##### EXERCISE MATERIALS

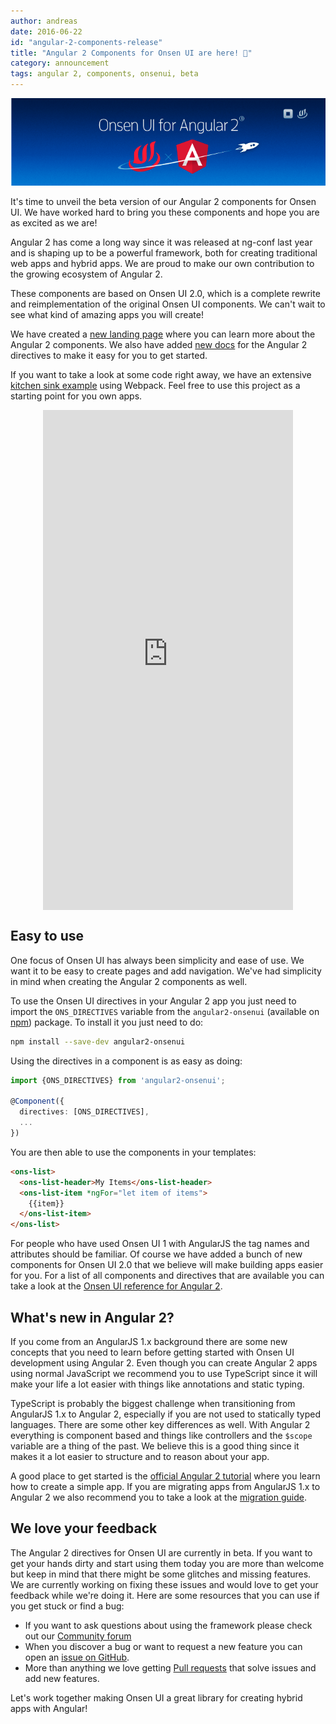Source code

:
 ```yaml
---
author: andreas
date: 2016-06-22
id: "angular-2-components-release"
title: "Angular 2 Components for Onsen UI are here! 🚀"
category: announcement
tags: angular 2, components, onsenui, beta
---
```


![Onsen UI for Angular 2](/blog/content/images/2016/Jun/keyvisual_angular_2_20160621.png)

It's time to unveil the beta version of our Angular 2 components for Onsen UI. We have worked hard to bring you these components and hope you are as excited as we are!

Angular 2 has come a long way since it was released at ng-conf last year and is shaping up to be a powerful framework, both for creating traditional web apps and hybrid apps. We are proud to make our own contribution to the growing ecosystem of Angular 2.

<!-- more -->

These components are based on Onsen UI 2.0, which is a complete rewrite and reimplementation of the original Onsen UI components. We can't wait to see what kind of amazing apps you will create!

We have created a [new landing page](https://onsen.io/angular2) where you can learn more about the Angular 2 components. We also have added [new docs](https://onsen.io/v2/docs/guide/angular2/index.html) for the Angular 2 directives to make it easy for you to get started.

If you want to take a look at some code right away, we have an extensive [kitchen sink example](https://github.com/OnsenUI/angular2-onsenui-kitchensink) using Webpack. Feel free to use this project as a starting point for you own apps.

<div style="display: flex; justify-content: center;">
  <iframe src="https://onsenui.github.io/frame-auto-style/?platform=ios&src=https://onsenui.github.io/angular2-onsenui-kitchensink/" scrolling="no" style="border: 0; width: 400px; height: 800px;"></iframe>
</div>

## Easy to use

One focus of Onsen UI has always been simplicity and ease of use. We want it to be easy to create pages and add navigation. We've had simplicity in mind when creating the Angular 2 components as well.

To use the Onsen UI directives in your Angular 2 app you just need to import the `ONS_DIRECTIVES` variable from the `angular2-onsenui` (available on [npm](https://www.npmjs.com/package/angular2-onsenui)) package. To install it you just need to do:

```bash
npm install --save-dev angular2-onsenui
```

Using the directives in a component is as easy as doing:

```typescript
import {ONS_DIRECTIVES} from 'angular2-onsenui';

@Component({
  directives: [ONS_DIRECTIVES],
  ...
})
```

You are then able to use the components in your templates:

```html
<ons-list>
  <ons-list-header>My Items</ons-list-header>
  <ons-list-item *ngFor="let item of items">
    {{item}}
  </ons-list-item>
</ons-list>
```

For people who have used Onsen UI 1 with AngularJS the tag names and attributes should be familiar. Of course we have added a bunch of new components for Onsen UI 2.0 that we believe will make building apps easier for you. For a list of all components and directives that are available you can take a look at the [Onsen UI reference for Angular 2](https://onsen.io/v2/docs/angular2.html).

## What's new in Angular 2?

If you come from an AngularJS 1.x background there are some new concepts that you need to learn before getting started with Onsen UI development using Angular 2. Even though you can create Angular 2 apps using normal JavaScript we recommend you to use TypeScript since it will make your life a lot easier with things like annotations and static typing.

TypeScript is probably the biggest challenge when transitioning from AngularJS 1.x to Angular 2, especially if you are not used to statically typed languages. There are some other key differences as well. With Angular 2 everything is component based and things like controllers and the `$scope` variable are a thing of the past. We believe this is a good thing since it makes it a lot easier to structure and to reason about your app.

A good place to get started is the [official Angular 2 tutorial](https://angular.io/docs/ts/latest/tutorial/) where you learn how to create a simple app. If you are migrating apps from AngularJS 1.x to Angular 2 we also recommend you to take a look at the [migration guide](https://angular.io/docs/ts/latest/guide/upgrade.html). 

## We love your feedback

The Angular 2 directives for Onsen UI are currently in beta. If you want to get your hands dirty and start using them today you are more than welcome but keep in mind that there might be some glitches and missing features. We are currently working on fixing these issues and would love to get your feedback while we're doing it. Here are some resources that you can use if you get stuck or find a bug:

* If you want to ask questions about using the framework please check out our [Community forum](https://community.onsen.io/)
* When you discover a bug or want to request a new feature you can open an [issue on GitHub](https://github.com/OnsenUI/OnsenUI/issues).
* More than anything we love getting [Pull requests](https://github.com/OnsenUI/OnsenUI/pulls) that solve issues and add new features.

Let's work together making Onsen UI a great library for creating hybrid apps with Angular!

##########

Each record should be printed exactly as it appears, leaving the pictures out.

ANSWER SECTION:
Source code

:
 ```yaml
---
author: andreas
date: 2016-06-22
id: "angular-2-components-release"
title: "Angular 2 Components for Onsen UI are here! 🚀"
category: announcement
tags: angular 2, components, onsenui, beta
---
```


![Onsen UI for Angular 2](/blog/content/images/2016/Jun/keyvisual_angular_2_20160621.png)

It's time to unveil the beta version of our Angular 2 components for Onsen UI. We have worked hard to bring you these components and hope you are as excited as we are!

Angular 2 has come a long way since it was released at ng-conf last year and is shaping up to be a powerful framework, both for creating traditional web apps and hybrid apps. We are proud to make our own contribution to the growing ecosystem of Angular 2.

<!-- more -->

These components are based on Onsen UI 2.0, which is a complete rewrite and reimplementation of the original Onsen UI components. We can't wait to see what kind of amazing apps you will create!

We have created a [new landing page](https://onsen.io/angular2) where you can learn more about the Angular 2 components. We also have added [new docs](https://onsen.io/v2/docs/guide/angular2/index.html) for the Angular 2 directives to make it easy for you to get started.

If you want to take a look at some code right away, we have an extensive [kitchen sink example](https://github.com/OnsenUI/angular2-onsenui-kitchensink) using Webpack. Feel free to use this project as a starting point for you own apps.

<div style="display: flex; justify-content: center;">
  <iframe src="https://onsenui.github.io/frame-auto-style/?platform=ios&src=https://onsenui.github.io/angular2-onsenui-kitchensink/" scrolling="no" style="border: 0; width: 400px; height: 800px;"></iframe>
</div>

## Easy to use

One focus of Onsen UI has always been simplicity and ease of use. We want it to be easy to create pages and add navigation. We've had simplicity in mind when creating the Angular 2 components as well.

To use the Onsen UI directives in your Angular 2 app you just need to import the `ONS_DIRECTIVES` variable from the `angular2-onsenui` (available on [npm](https://www.npmjs.com/package/angular2-onsenui)) package. To install it you just need to do:

```bash
npm install --save-dev angular2-onsenui
```

Using the directives in a component is as easy as doing:

```typescript
import {ONS_DIRECTIVES} from 'angular2-onsenui';

@Component({
  directives: [ONS_DIRECTIVES],
  ...
})
```

You are then able to use the components in your templates:

```html
<ons-list>
  <ons-list-header>My Items</ons-list-header>
  <ons-list-item *ngFor="let item of items">
    {{item}}
  </ons-list-item>
</ons-list>
```

For people who have used Onsen UI 1 with AngularJS the tag names and attributes should be familiar. Of course we have added a bunch of new components for Onsen UI 2.0 that we believe will make building apps easier for you. For a list of all components and directives that are available you can take a look at the [Onsen UI reference for Angular 2](https://onsen.io/v2/docs/angular2.html).

## What's new in Angular 2?

If you come from an AngularJS 1.x background there are some new concepts that you need to learn before getting started with Onsen UI development using Angular 2. Even though you can create Angular 2 apps using normal JavaScript we recommend you to use TypeScript since it will make your life a lot easier with things like annotations and static typing.

TypeScript is probably the biggest challenge when transitioning from AngularJS 1.x to Angular 2, especially if you are not used to statically typed languages. There are some other key differences as well. With Angular 2 everything is component based and things like controllers and the `$scope` variable are a thing of the past. We believe this is a good thing since it makes it a lot easier to structure and to reason about your app.

A good place to get started is the [official Angular 2 tutorial](https://angular.io/docs/ts/latest/tutorial/) where you learn how to create a simple app. If you are migrating apps from AngularJS 1.x to Angular 2 we also recommend you to take a look at the [migration guide](https://angular.io/docs/ts/latest/guide/upgrade.html). 

## We love your feedback

The Angular 2 directives for Onsen UI are currently in beta. If you want to get your hands dirty and start using them today you are more than welcome but keep in mind that there might be some glitches and missing features. We are currently working on fixing these issues and would love to get your feedback while we're doing it. Here are some resources that you can use if you get stuck or find a bug:

* If you want to ask questions about using the framework please check out our [Community forum](https://community.onsen.io/)
* When you discover a bug or want to request a new feature you can open an [issue on GitHub](https://github.com/OnsenUI/OnsenUI/issues).
* More than anything we love getting [Pull requests](https://github.com/OnsenUI/OnsenUI/pulls) that solve issues and add new features.

Let's work together making Onsen UI a great library for creating hybrid apps with Angular!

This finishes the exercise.